Phillies manager Joe Girardi met with reporters today following day one for pitchers and catchers down in Clearwater. Among the topics discussed were Spencer Howard’s immediate future, Brad Miller’s role, and, of course, Odúbel Herrera.
Let’s run through a quick recap of the nearly 25-minute session.
Herrera Will Get a Look
Let’s start with Odúbel Herrera because like it or not, his bid to make the team is going to be a big storyline this spring.
Asked about the Phillies’ plans for Herrera, Girardi indicated the club will take a look at all of its mini-camp invitees, which includes the team’s former starting center fielder.
After indicating he is unsure of where Herrera is at from a physical standpoint following an extended absence from game action (he last played in 2019), Girardi noted the current collective bargaining agreement allows for a shot at “redemption.” Girardi also explained that “he [Herrera] will have the opportunity and have to prove himself.”
The other part of the discussion centered around how the clubhouse would potentially receive Herrera should he play his way into a spot this spring. The manager conceded there may be different viewpoints within the clubhouse.
— Jamie Apody (@JamieApody) February 17, 2021
Among those who will have open arms? It sounds like Aaron Nola is willing to give Herrera a second chance:
Nola on Herrera: pic.twitter.com/uNE2AMHfV4
— Bob Wankel (@BobWankelCB) February 17, 2021
Listen, if you’re dying for a take here — or simply rooting for Herrera to fail — don’t take the words of Girardi or Nola as a sign the team is going full steam ahead with the second chance rehabilitation project.
Morality aside, the baseball reality is that it will take a massive effort from the 29-year-old to work his way back into the Phillies’ plans. That’s a tough ask for a guy who posted a .629 OPS prior to a near two-year absence.

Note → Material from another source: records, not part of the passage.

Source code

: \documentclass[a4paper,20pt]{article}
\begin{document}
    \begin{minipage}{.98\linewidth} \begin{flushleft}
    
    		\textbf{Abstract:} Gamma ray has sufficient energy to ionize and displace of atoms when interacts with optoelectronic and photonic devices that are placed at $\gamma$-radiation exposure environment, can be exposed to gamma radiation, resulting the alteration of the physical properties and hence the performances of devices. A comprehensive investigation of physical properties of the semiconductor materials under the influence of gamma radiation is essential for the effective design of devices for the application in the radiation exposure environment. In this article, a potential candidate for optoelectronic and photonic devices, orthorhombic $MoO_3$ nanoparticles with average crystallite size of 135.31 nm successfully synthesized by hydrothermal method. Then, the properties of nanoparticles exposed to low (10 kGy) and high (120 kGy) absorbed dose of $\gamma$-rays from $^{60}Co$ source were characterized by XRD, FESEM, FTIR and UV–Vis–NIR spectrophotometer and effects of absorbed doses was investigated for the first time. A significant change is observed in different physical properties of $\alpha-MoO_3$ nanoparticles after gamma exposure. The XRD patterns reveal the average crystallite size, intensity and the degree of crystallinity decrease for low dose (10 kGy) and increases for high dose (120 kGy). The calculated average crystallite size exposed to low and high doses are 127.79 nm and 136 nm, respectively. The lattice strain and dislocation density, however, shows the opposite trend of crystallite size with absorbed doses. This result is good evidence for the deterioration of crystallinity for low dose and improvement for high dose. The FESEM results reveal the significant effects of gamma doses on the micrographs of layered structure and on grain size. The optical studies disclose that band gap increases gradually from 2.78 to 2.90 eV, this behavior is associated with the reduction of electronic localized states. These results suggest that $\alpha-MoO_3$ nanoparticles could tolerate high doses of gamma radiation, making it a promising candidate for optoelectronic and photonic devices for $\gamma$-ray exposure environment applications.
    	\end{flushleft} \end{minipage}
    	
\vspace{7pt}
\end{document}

Howard Not a Rotation Lock
Following an uneven debut in 2020, Phillies top pitching prospect Spencer Howard will have some competition in his bid to break camp as a part of the starting rotation.
The additions of Matt Moore ($3 million guaranteed) and Chase Anderson ($4 million guaranteed) mean that Howard, who posted a 5.92 ERA over six starts, isn’t the obvious lock for a spot that he seemed to be just a few months ago.
After battling some injury issues last season, however, it doesn’t sound like the team plans to take an ultra-conservative approach with the 24-year-old this spring.
“He will compete for a spot in the rotation, so he is not on a slower progression,” Girardi said. “If he was to start, we would anticipate that he would be a fourth or fifth starter. You might see him during his progression in spring training — he may not go the normal progression — he might go a little slow, but really, he’s in competition, so we need to try to get him ready to see where he’s at.”
One way or another, Howard will be part of the team’s rotation at some point, particularly during a season in which, as Girardi noted, depth will be more important than ever as pitchers readjust to a full season schedule.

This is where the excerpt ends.